[Records drawn from a dataset]
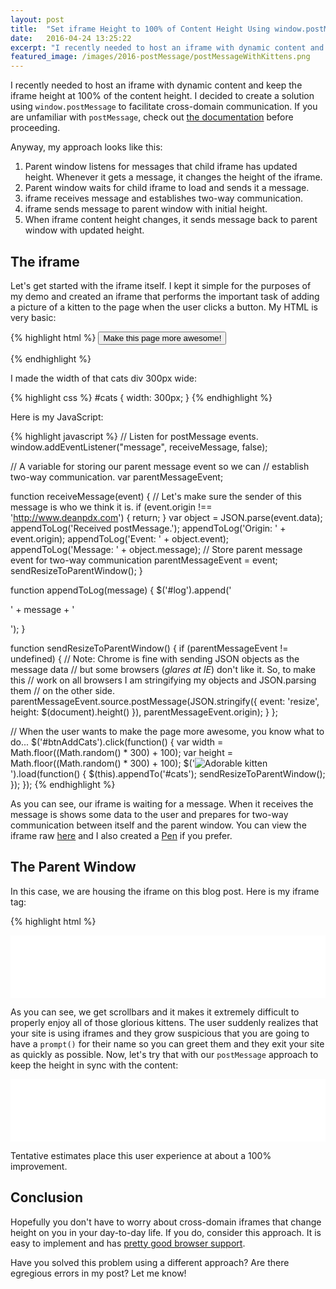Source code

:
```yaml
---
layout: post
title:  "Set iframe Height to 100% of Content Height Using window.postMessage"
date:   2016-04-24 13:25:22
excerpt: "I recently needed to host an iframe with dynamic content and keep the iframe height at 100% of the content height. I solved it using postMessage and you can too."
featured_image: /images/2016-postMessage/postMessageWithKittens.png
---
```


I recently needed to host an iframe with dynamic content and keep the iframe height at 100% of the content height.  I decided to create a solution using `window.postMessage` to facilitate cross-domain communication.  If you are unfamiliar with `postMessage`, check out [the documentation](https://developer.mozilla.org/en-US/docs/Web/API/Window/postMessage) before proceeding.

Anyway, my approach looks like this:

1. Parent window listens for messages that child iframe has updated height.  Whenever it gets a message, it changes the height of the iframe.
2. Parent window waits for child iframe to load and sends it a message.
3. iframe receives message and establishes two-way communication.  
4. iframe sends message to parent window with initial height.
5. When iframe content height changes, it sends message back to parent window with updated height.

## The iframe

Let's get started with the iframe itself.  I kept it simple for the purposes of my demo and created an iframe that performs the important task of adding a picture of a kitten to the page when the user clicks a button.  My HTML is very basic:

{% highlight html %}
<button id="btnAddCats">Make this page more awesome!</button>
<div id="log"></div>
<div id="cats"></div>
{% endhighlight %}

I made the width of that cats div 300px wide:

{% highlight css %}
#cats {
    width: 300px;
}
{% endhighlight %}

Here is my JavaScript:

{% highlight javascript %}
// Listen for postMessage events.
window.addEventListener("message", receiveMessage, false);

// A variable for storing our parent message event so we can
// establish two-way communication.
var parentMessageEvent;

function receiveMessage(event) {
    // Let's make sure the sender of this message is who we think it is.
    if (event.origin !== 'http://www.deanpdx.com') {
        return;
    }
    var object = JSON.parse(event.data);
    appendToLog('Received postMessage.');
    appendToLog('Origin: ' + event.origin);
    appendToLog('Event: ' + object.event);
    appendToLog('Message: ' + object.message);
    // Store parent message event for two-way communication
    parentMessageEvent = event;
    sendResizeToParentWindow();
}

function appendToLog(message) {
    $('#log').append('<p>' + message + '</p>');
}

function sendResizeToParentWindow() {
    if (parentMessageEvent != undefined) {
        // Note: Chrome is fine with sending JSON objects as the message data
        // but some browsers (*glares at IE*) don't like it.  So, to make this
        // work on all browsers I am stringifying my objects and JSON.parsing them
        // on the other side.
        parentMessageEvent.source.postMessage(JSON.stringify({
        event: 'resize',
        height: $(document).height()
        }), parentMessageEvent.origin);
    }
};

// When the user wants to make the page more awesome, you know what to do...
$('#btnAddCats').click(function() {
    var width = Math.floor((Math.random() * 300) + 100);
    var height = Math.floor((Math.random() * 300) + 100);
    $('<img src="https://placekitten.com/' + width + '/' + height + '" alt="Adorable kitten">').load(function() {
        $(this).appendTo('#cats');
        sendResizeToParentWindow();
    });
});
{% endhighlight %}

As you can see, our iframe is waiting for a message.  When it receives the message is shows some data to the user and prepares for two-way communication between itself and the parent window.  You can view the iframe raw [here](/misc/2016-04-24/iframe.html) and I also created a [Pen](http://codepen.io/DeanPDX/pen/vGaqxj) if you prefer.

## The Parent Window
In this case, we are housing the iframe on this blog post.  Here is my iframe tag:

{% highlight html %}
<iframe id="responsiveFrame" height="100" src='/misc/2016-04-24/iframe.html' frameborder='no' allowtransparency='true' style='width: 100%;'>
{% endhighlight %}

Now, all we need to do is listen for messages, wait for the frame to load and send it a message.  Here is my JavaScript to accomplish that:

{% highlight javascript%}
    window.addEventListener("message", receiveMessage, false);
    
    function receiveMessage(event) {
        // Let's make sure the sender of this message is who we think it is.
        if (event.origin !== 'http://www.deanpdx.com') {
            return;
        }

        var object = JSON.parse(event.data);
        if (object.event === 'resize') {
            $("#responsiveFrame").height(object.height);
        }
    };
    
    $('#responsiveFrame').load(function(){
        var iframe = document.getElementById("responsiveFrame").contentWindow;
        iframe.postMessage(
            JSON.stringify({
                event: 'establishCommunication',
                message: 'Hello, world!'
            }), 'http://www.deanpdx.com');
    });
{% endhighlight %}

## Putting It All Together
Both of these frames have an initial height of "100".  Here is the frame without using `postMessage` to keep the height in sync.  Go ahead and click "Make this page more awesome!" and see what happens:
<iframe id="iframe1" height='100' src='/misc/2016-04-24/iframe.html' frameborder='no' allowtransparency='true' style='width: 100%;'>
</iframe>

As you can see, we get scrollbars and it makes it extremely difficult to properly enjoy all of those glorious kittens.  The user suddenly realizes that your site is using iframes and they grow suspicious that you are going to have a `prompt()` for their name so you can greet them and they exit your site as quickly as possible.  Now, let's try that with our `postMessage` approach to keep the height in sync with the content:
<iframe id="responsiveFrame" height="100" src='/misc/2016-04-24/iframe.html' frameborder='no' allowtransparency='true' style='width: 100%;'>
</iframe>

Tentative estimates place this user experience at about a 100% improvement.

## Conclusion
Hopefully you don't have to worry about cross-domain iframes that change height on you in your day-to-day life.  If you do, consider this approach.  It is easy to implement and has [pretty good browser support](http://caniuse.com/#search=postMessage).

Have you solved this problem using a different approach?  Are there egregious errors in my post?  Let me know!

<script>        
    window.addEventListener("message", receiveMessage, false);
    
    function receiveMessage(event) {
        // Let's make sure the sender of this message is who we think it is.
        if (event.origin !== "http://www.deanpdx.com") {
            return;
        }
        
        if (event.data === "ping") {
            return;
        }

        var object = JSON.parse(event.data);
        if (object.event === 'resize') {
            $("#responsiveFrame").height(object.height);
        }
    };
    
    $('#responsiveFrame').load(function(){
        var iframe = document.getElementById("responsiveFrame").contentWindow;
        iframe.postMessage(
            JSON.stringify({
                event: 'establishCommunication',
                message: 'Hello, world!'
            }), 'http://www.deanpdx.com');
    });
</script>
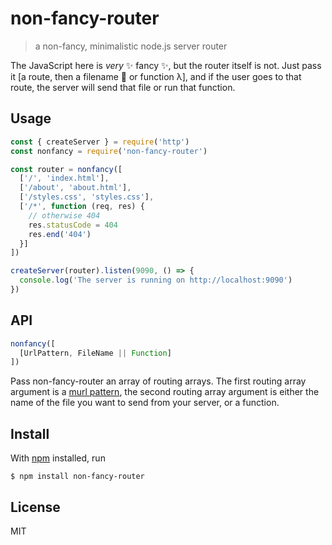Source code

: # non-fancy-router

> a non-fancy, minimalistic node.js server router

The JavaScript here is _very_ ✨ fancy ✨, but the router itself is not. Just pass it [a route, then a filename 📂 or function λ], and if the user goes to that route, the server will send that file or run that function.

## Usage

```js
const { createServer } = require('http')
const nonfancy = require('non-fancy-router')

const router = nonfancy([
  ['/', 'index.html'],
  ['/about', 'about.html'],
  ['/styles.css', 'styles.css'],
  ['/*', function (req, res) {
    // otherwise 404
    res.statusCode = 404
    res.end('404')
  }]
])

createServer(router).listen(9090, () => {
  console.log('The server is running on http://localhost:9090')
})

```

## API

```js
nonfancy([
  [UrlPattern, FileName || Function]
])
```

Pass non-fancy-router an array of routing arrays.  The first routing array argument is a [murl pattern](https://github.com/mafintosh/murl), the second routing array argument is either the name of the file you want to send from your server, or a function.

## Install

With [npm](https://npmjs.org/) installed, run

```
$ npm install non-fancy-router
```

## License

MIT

...

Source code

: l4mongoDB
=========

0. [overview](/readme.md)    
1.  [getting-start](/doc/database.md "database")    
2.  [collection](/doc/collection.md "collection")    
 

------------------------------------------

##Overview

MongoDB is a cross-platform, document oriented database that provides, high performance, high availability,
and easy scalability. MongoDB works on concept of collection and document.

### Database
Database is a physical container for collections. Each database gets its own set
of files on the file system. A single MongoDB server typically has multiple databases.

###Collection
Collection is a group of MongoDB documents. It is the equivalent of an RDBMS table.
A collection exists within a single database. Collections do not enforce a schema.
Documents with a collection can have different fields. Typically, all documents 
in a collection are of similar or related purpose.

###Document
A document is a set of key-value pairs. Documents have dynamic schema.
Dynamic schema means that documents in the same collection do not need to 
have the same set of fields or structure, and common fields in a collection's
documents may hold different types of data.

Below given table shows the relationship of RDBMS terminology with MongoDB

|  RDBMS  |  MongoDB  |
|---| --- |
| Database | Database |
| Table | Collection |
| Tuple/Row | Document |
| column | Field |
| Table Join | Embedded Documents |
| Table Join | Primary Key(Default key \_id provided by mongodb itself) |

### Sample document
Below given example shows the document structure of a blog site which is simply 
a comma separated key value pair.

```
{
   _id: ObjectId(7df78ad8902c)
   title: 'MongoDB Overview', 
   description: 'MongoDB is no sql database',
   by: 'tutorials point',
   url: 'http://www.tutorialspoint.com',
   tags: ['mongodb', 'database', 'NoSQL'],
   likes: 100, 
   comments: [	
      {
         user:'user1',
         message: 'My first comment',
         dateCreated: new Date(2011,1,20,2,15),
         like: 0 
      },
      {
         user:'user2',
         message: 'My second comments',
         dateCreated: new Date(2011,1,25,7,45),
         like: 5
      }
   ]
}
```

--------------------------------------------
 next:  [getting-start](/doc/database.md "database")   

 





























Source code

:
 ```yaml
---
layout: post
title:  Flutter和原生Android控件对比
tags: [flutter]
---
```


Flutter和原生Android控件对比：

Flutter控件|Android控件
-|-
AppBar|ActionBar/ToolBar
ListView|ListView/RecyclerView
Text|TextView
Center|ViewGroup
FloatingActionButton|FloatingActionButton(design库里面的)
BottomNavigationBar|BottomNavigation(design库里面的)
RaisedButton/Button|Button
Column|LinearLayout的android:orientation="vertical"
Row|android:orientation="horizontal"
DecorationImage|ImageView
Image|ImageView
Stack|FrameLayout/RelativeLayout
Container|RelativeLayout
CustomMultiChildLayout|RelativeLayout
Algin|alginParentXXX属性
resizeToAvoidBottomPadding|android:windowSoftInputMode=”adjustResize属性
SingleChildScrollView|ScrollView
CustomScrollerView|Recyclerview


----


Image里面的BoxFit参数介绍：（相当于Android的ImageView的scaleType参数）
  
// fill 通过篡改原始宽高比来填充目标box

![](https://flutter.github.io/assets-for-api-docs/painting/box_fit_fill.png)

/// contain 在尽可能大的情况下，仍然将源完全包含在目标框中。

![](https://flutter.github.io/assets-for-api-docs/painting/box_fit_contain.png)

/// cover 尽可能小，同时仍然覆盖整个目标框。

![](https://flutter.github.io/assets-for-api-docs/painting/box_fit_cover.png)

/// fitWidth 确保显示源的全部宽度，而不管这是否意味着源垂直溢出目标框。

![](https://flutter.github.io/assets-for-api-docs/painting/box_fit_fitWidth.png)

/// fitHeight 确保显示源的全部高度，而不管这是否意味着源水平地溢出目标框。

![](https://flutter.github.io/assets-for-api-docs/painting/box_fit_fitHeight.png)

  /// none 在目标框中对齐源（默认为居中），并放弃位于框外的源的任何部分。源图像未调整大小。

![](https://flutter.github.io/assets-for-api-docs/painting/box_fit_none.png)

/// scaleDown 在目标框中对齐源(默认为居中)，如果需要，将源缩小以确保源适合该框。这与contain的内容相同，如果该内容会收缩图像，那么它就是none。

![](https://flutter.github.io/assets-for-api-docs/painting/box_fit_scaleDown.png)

:: EXERCISE OBJECTIVE ::
Write down again, exactly as given, only the lines above that fall from the line with "Dynamic schema means" to the line with "Algin|alginParentXXX属性", inclusive.

:: YOUR SOLUTION ::
Dynamic schema means that documents in the same collection do not need to 
have the same set of fields or structure, and common fields in a collection's
documents may hold different types of data.

Below given table shows the relationship of RDBMS terminology with MongoDB

|  RDBMS  |  MongoDB  |
|---| --- |
| Database | Database |
| Table | Collection |
| Tuple/Row | Document |
| column | Field |
| Table Join | Embedded Documents |
| Table Join | Primary Key(Default key \_id provided by mongodb itself) |

### Sample document
Below given example shows the document structure of a blog site which is simply 
a comma separated key value pair.

```
{
   _id: ObjectId(7df78ad8902c)
   title: 'MongoDB Overview', 
   description: 'MongoDB is no sql database',
   by: 'tutorials point',
   url: 'http://www.tutorialspoint.com',
   tags: ['mongodb', 'database', 'NoSQL'],
   likes: 100, 
   comments: [	
      {
         user:'user1',
         message: 'My first comment',
         dateCreated: new Date(2011,1,20,2,15),
         like: 0 
      },
      {
         user:'user2',
         message: 'My second comments',
         dateCreated: new Date(2011,1,25,7,45),
         like: 5
      }
   ]
}
```

--------------------------------------------
 next:  [getting-start](/doc/database.md "database")   

 





























Source code

:
 ```yaml
---
layout: post
title:  Flutter和原生Android控件对比
tags: [flutter]
---
```


Flutter和原生Android控件对比：

Flutter控件|Android控件
-|-
AppBar|ActionBar/ToolBar
ListView|ListView/RecyclerView
Text|TextView
Center|ViewGroup
FloatingActionButton|FloatingActionButton(design库里面的)
BottomNavigationBar|BottomNavigation(design库里面的)
RaisedButton/Button|Button
Column|LinearLayout的android:orientation="vertical"
Row|android:orientation="horizontal"
DecorationImage|ImageView
Image|ImageView
Stack|FrameLayout/RelativeLayout
Container|RelativeLayout
CustomMultiChildLayout|RelativeLayout
Algin|alginParentXXX属性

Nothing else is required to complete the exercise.